Items from a dataset
######

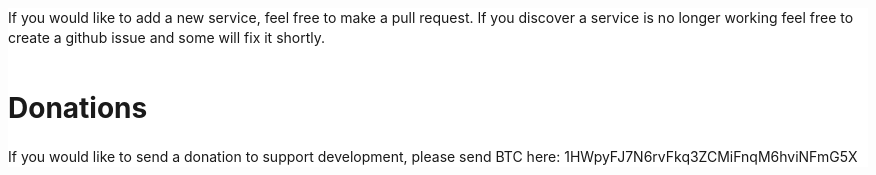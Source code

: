 
If you would like to add a new service, feel free to make a pull request.
If you discover a service is no longer working feel free to create a github issue and some will fix it shortly.


# Donations


If you would like to send a donation to support development, please send BTC here: 1HWpyFJ7N6rvFkq3ZCMiFnqM6hviNFmG5X
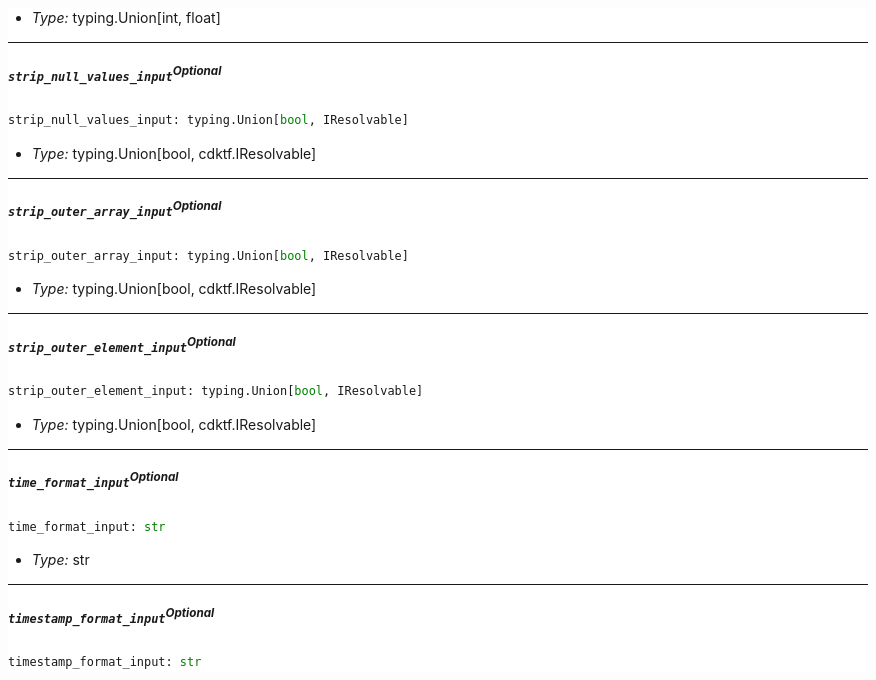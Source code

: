 - *Type:* typing.Union[int, float]

---

##### `strip_null_values_input`<sup>Optional</sup> <a name="strip_null_values_input" id="@cdktf/provider-snowflake.fileFormat.FileFormat.property.stripNullValuesInput"></a>

```python
strip_null_values_input: typing.Union[bool, IResolvable]
```

- *Type:* typing.Union[bool, cdktf.IResolvable]

---

##### `strip_outer_array_input`<sup>Optional</sup> <a name="strip_outer_array_input" id="@cdktf/provider-snowflake.fileFormat.FileFormat.property.stripOuterArrayInput"></a>

```python
strip_outer_array_input: typing.Union[bool, IResolvable]
```

- *Type:* typing.Union[bool, cdktf.IResolvable]

---

##### `strip_outer_element_input`<sup>Optional</sup> <a name="strip_outer_element_input" id="@cdktf/provider-snowflake.fileFormat.FileFormat.property.stripOuterElementInput"></a>

```python
strip_outer_element_input: typing.Union[bool, IResolvable]
```

- *Type:* typing.Union[bool, cdktf.IResolvable]

---

##### `time_format_input`<sup>Optional</sup> <a name="time_format_input" id="@cdktf/provider-snowflake.fileFormat.FileFormat.property.timeFormatInput"></a>

```python
time_format_input: str
```

- *Type:* str

---

##### `timestamp_format_input`<sup>Optional</sup> <a name="timestamp_format_input" id="@cdktf/provider-snowflake.fileFormat.FileFormat.property.timestampFormatInput"></a>

```python
timestamp_format_input: str
```
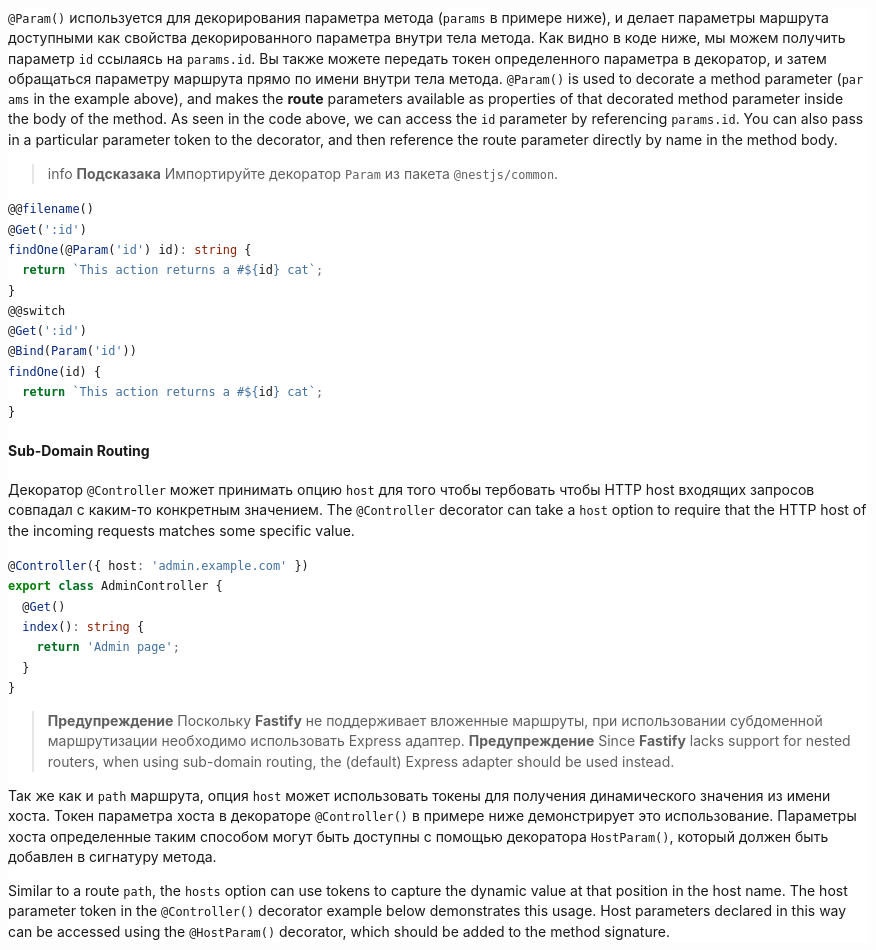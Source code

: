 `@Param()` используется для декорирования параметра метода (`params` в примере ниже), и делает параметры маршрута доступными как свойства декорированного параметра внутри тела метода. Как видно в коде ниже, мы можем получить параметр `id` ссылаясь на `params.id`. Вы также можете передать токен определенного параметра в декоратор, и затем обращаться параметру маршрута прямо по имени внутри тела метода.
`@Param()` is used to decorate a method parameter (`params` in the example above), and makes the **route** parameters available as properties of that decorated method parameter inside the body of the method. As seen in the code above, we can access the `id` parameter by referencing `params.id`. You can also pass in a particular parameter token to the decorator, and then reference the route parameter directly by name in the method body.

> info **Подсказака** Импортируйте декоратор `Param` из пакета `@nestjs/common`.

```typescript
@@filename()
@Get(':id')
findOne(@Param('id') id): string {
  return `This action returns a #${id} cat`;
}
@@switch
@Get(':id')
@Bind(Param('id'))
findOne(id) {
  return `This action returns a #${id} cat`;
}
```

#### Sub-Domain Routing

Декоратор `@Controller` может принимать опцию `host` для того чтобы тербовать чтобы HTTP host входящих запросов совпадал с каким-то конкретным значением.
The `@Controller` decorator can take a `host` option to require that the HTTP host of the incoming requests matches some specific value.

```typescript
@Controller({ host: 'admin.example.com' })
export class AdminController {
  @Get()
  index(): string {
    return 'Admin page';
  }
}
```

> **Предупреждение** Поскольку **Fastify** не поддерживает вложенные маршруты, при использовании субдоменной маршрутизации необходимо использовать Express адаптер.
> **Предупреждение** Since **Fastify** lacks support for nested routers, when using sub-domain routing, the (default) Express adapter should be used instead.

Так же как и `path` маршрута, опция `host` может использовать токены для получения динамического значения из имени хоста. Токен параметра хоста в декораторе `@Controller()` в примере ниже демонстрирует это использование. Параметры хоста определенные таким способом могут быть доступны с помощью декоратора `HostParam()`, который должен быть добавлен в сигнатуру метода.

Similar to a route `path`, the `hosts` option can use tokens to capture the dynamic value at that position in the host name.  The host parameter token in the `@Controller()` decorator example below demonstrates this usage.  Host parameters declared in this way can be accessed using the `@HostParam()` decorator, which should be added to the method signature.
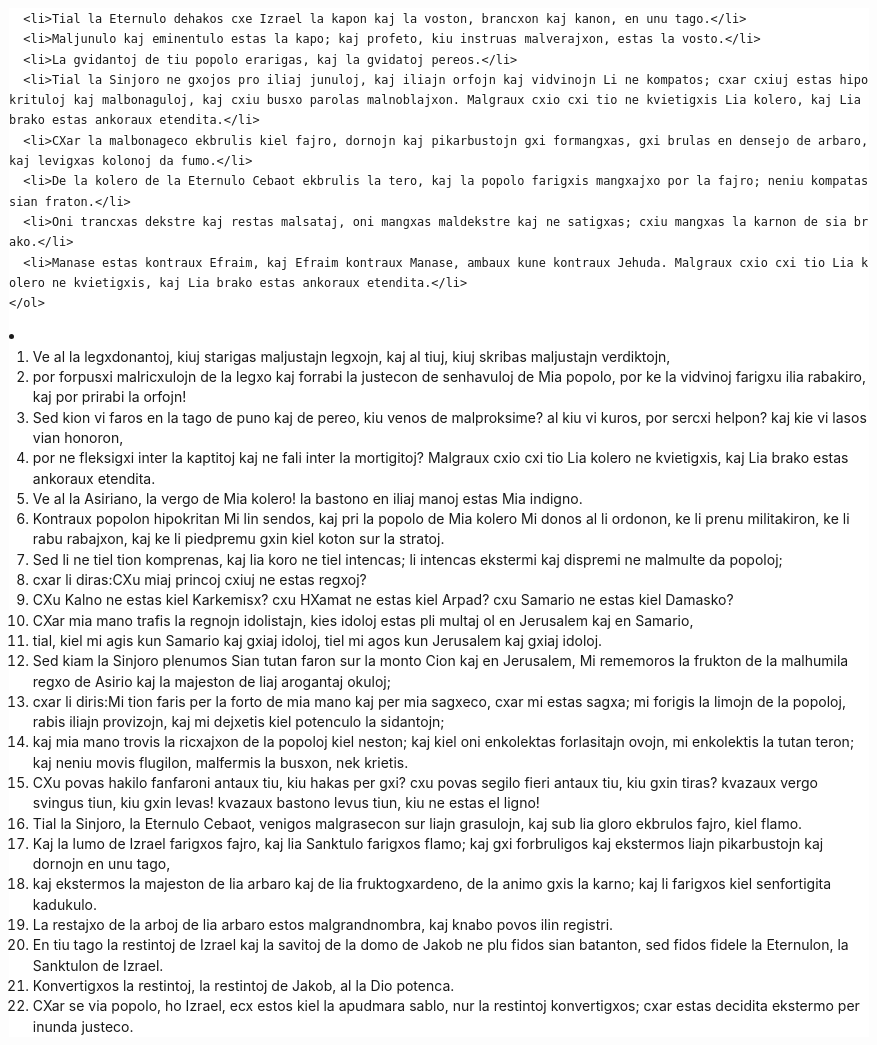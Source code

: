       <li>Tial la Eternulo dehakos cxe Izrael la kapon kaj la voston, brancxon kaj kanon, en unu tago.</li>
      <li>Maljunulo kaj eminentulo estas la kapo; kaj profeto, kiu instruas malverajxon, estas la vosto.</li>
      <li>La gvidantoj de tiu popolo erarigas, kaj la gvidatoj pereos.</li>
      <li>Tial la Sinjoro ne gxojos pro iliaj junuloj, kaj iliajn orfojn kaj vidvinojn Li ne kompatos; cxar cxiuj estas hipokrituloj kaj malbonaguloj, kaj cxiu busxo parolas malnoblajxon. Malgraux cxio cxi tio ne kvietigxis Lia kolero, kaj Lia brako estas ankoraux etendita.</li>
      <li>CXar la malbonageco ekbrulis kiel fajro, dornojn kaj pikarbustojn gxi formangxas, gxi brulas en densejo de arbaro, kaj levigxas kolonoj da fumo.</li>
      <li>De la kolero de la Eternulo Cebaot ekbrulis la tero, kaj la popolo farigxis mangxajxo por la fajro; neniu kompatas sian fraton.</li>
      <li>Oni trancxas dekstre kaj restas malsataj, oni mangxas maldekstre kaj ne satigxas; cxiu mangxas la karnon de sia brako.</li>
      <li>Manase estas kontraux Efraim, kaj Efraim kontraux Manase, ambaux kune kontraux Jehuda. Malgraux cxio cxi tio Lia kolero ne kvietigxis, kaj Lia brako estas ankoraux etendita.</li>
    </ol>
  </li>
  <li>
    <ol>
      <li>Ve al la legxdonantoj, kiuj starigas maljustajn legxojn, kaj al tiuj,  kiuj skribas maljustajn verdiktojn,</li>
      <li>por forpusxi malricxulojn de la legxo kaj forrabi la justecon de senhavuloj de Mia popolo, por ke la vidvinoj farigxu ilia rabakiro, kaj por prirabi la orfojn!</li>
      <li>Sed kion vi faros en la tago de puno kaj de pereo, kiu venos de malproksime? al kiu vi kuros, por sercxi helpon? kaj kie vi lasos vian honoron,</li>
      <li>por ne fleksigxi inter la kaptitoj kaj ne fali inter la mortigitoj?  Malgraux cxio cxi tio Lia kolero ne kvietigxis, kaj Lia brako estas ankoraux etendita.</li>
      <li>Ve al la Asiriano, la vergo de Mia kolero! la bastono en iliaj manoj estas Mia indigno.</li>
      <li>Kontraux popolon hipokritan Mi lin sendos, kaj pri la popolo de Mia kolero Mi donos al li ordonon, ke li prenu militakiron, ke li rabu rabajxon,  kaj ke li piedpremu gxin kiel koton sur la stratoj.</li>
      <li>Sed li ne tiel tion komprenas, kaj lia koro ne tiel intencas; li intencas ekstermi kaj dispremi ne malmulte da popoloj;</li>
      <li>cxar li diras:CXu miaj princoj cxiuj ne estas regxoj?</li>
      <li>CXu Kalno ne estas kiel Karkemisx? cxu HXamat ne estas kiel Arpad? cxu Samario ne estas kiel Damasko?</li>
      <li>CXar mia mano trafis la regnojn idolistajn, kies idoloj estas pli multaj ol en Jerusalem kaj en Samario,</li>
      <li>tial, kiel mi agis kun Samario kaj gxiaj idoloj, tiel mi agos kun Jerusalem kaj gxiaj idoloj.</li>
      <li>Sed kiam la Sinjoro plenumos Sian tutan faron sur la monto Cion kaj en Jerusalem, Mi rememoros la frukton de la malhumila regxo de Asirio kaj la majeston de liaj arogantaj okuloj;</li>
      <li>cxar li diris:Mi tion faris per la forto de mia mano kaj per mia sagxeco, cxar mi estas sagxa; mi forigis la limojn de la popoloj, rabis iliajn provizojn, kaj mi dejxetis kiel potenculo la sidantojn;</li>
      <li>kaj mia mano trovis la ricxajxon de la popoloj kiel neston; kaj kiel oni enkolektas forlasitajn ovojn, mi enkolektis la tutan teron; kaj neniu movis flugilon, malfermis la busxon, nek krietis.</li>
      <li>CXu povas hakilo fanfaroni antaux tiu, kiu hakas per gxi? cxu povas segilo fieri antaux tiu, kiu gxin tiras? kvazaux vergo svingus tiun, kiu gxin levas! kvazaux bastono levus tiun, kiu ne estas el ligno!</li>
      <li>Tial la Sinjoro, la Eternulo Cebaot, venigos malgrasecon sur liajn grasulojn, kaj sub lia gloro ekbrulos fajro, kiel flamo.</li>
      <li>Kaj la lumo de Izrael farigxos fajro, kaj lia Sanktulo farigxos flamo;  kaj gxi forbruligos kaj ekstermos liajn pikarbustojn kaj dornojn en unu tago,</li>
      <li>kaj ekstermos la majeston de lia arbaro kaj de lia fruktogxardeno, de la animo gxis la karno; kaj li farigxos kiel senfortigita kadukulo.</li>
      <li>La restajxo de la arboj de lia arbaro estos malgrandnombra, kaj knabo povos ilin registri.</li>
      <li>En tiu tago la restintoj de Izrael kaj la savitoj de la domo de Jakob ne plu fidos sian batanton, sed fidos fidele la Eternulon, la Sanktulon de Izrael.</li>
      <li>Konvertigxos la restintoj, la restintoj de Jakob, al la Dio potenca.</li>
      <li>CXar se via popolo, ho Izrael, ecx estos kiel la apudmara sablo, nur la restintoj konvertigxos; cxar estas decidita ekstermo per inunda justeco.</li>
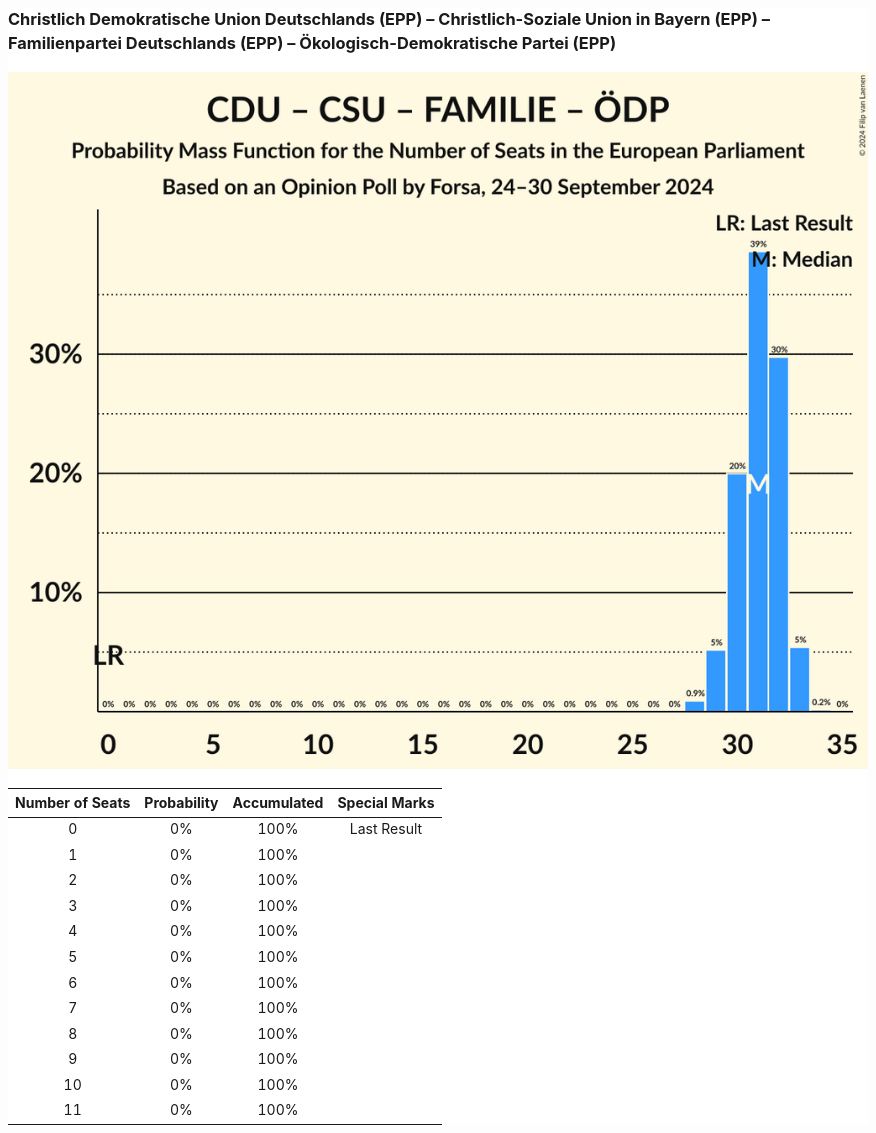 ### Christlich Demokratische Union Deutschlands (EPP) – Christlich-Soziale Union in Bayern (EPP) – Familienpartei Deutschlands (EPP) – Ökologisch-Demokratische Partei (EPP)

![Graph with seats probability mass function not yet produced](2024-09-30-Forsa-coalitions-seats-pmf-cdu–csu–familie–ödp.png "Seats Probability Mass Function")

| Number of Seats | Probability | Accumulated | Special Marks |
|:---------------:|:-----------:|:-----------:|:-------------:|
| 0 | 0% | 100% | Last Result |
| 1 | 0% | 100% |  |
| 2 | 0% | 100% |  |
| 3 | 0% | 100% |  |
| 4 | 0% | 100% |  |
| 5 | 0% | 100% |  |
| 6 | 0% | 100% |  |
| 7 | 0% | 100% |  |
| 8 | 0% | 100% |  |
| 9 | 0% | 100% |  |
| 10 | 0% | 100% |  |
| 11 | 0% | 100% |  |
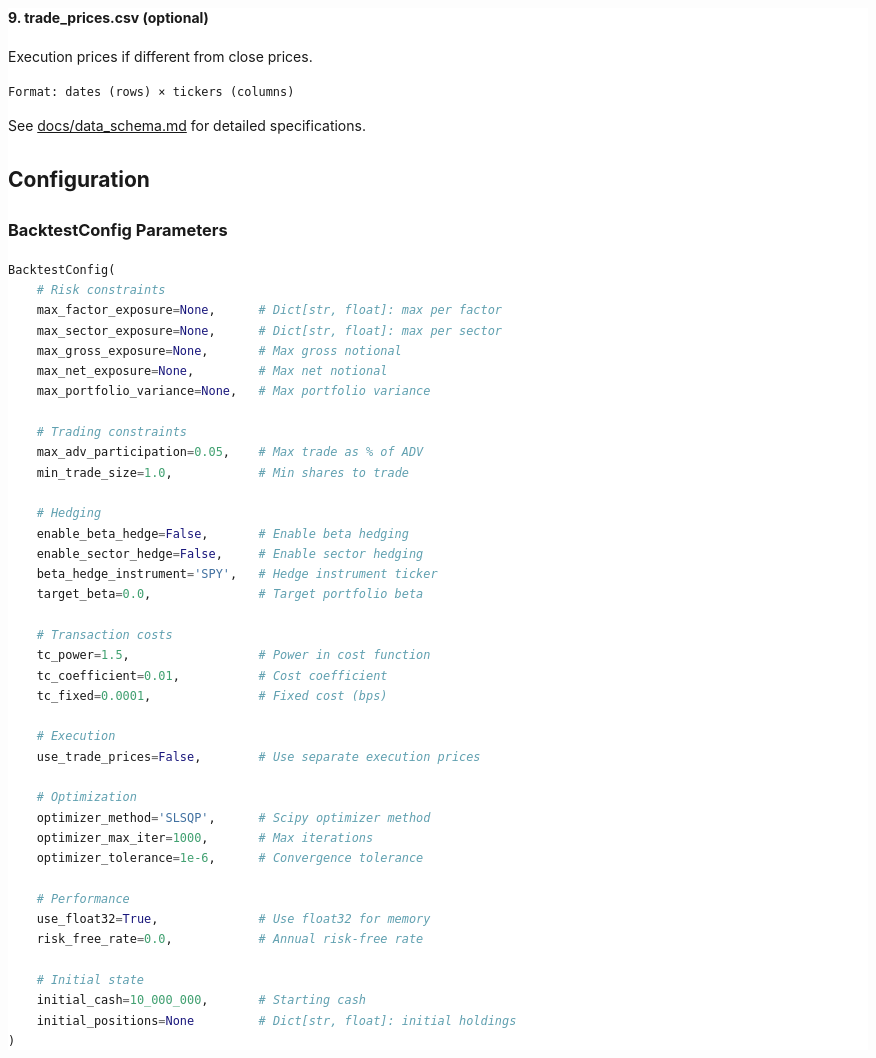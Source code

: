 #### 9. trade_prices.csv (optional)
Execution prices if different from close prices.
```
Format: dates (rows) × tickers (columns)
```

See [docs/data_schema.md](docs/data_schema.md) for detailed specifications.

## Configuration

### BacktestConfig Parameters

```python
BacktestConfig(
    # Risk constraints
    max_factor_exposure=None,      # Dict[str, float]: max per factor
    max_sector_exposure=None,      # Dict[str, float]: max per sector
    max_gross_exposure=None,       # Max gross notional
    max_net_exposure=None,         # Max net notional
    max_portfolio_variance=None,   # Max portfolio variance

    # Trading constraints
    max_adv_participation=0.05,    # Max trade as % of ADV
    min_trade_size=1.0,            # Min shares to trade

    # Hedging
    enable_beta_hedge=False,       # Enable beta hedging
    enable_sector_hedge=False,     # Enable sector hedging
    beta_hedge_instrument='SPY',   # Hedge instrument ticker
    target_beta=0.0,               # Target portfolio beta

    # Transaction costs
    tc_power=1.5,                  # Power in cost function
    tc_coefficient=0.01,           # Cost coefficient
    tc_fixed=0.0001,               # Fixed cost (bps)

    # Execution
    use_trade_prices=False,        # Use separate execution prices

    # Optimization
    optimizer_method='SLSQP',      # Scipy optimizer method
    optimizer_max_iter=1000,       # Max iterations
    optimizer_tolerance=1e-6,      # Convergence tolerance

    # Performance
    use_float32=True,              # Use float32 for memory
    risk_free_rate=0.0,            # Annual risk-free rate

    # Initial state
    initial_cash=10_000_000,       # Starting cash
    initial_positions=None         # Dict[str, float]: initial holdings
)
```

######

• Action item: A count is needed of the lines in this data that contain "ниже"; give the number and no other text.

• Response to this task: 2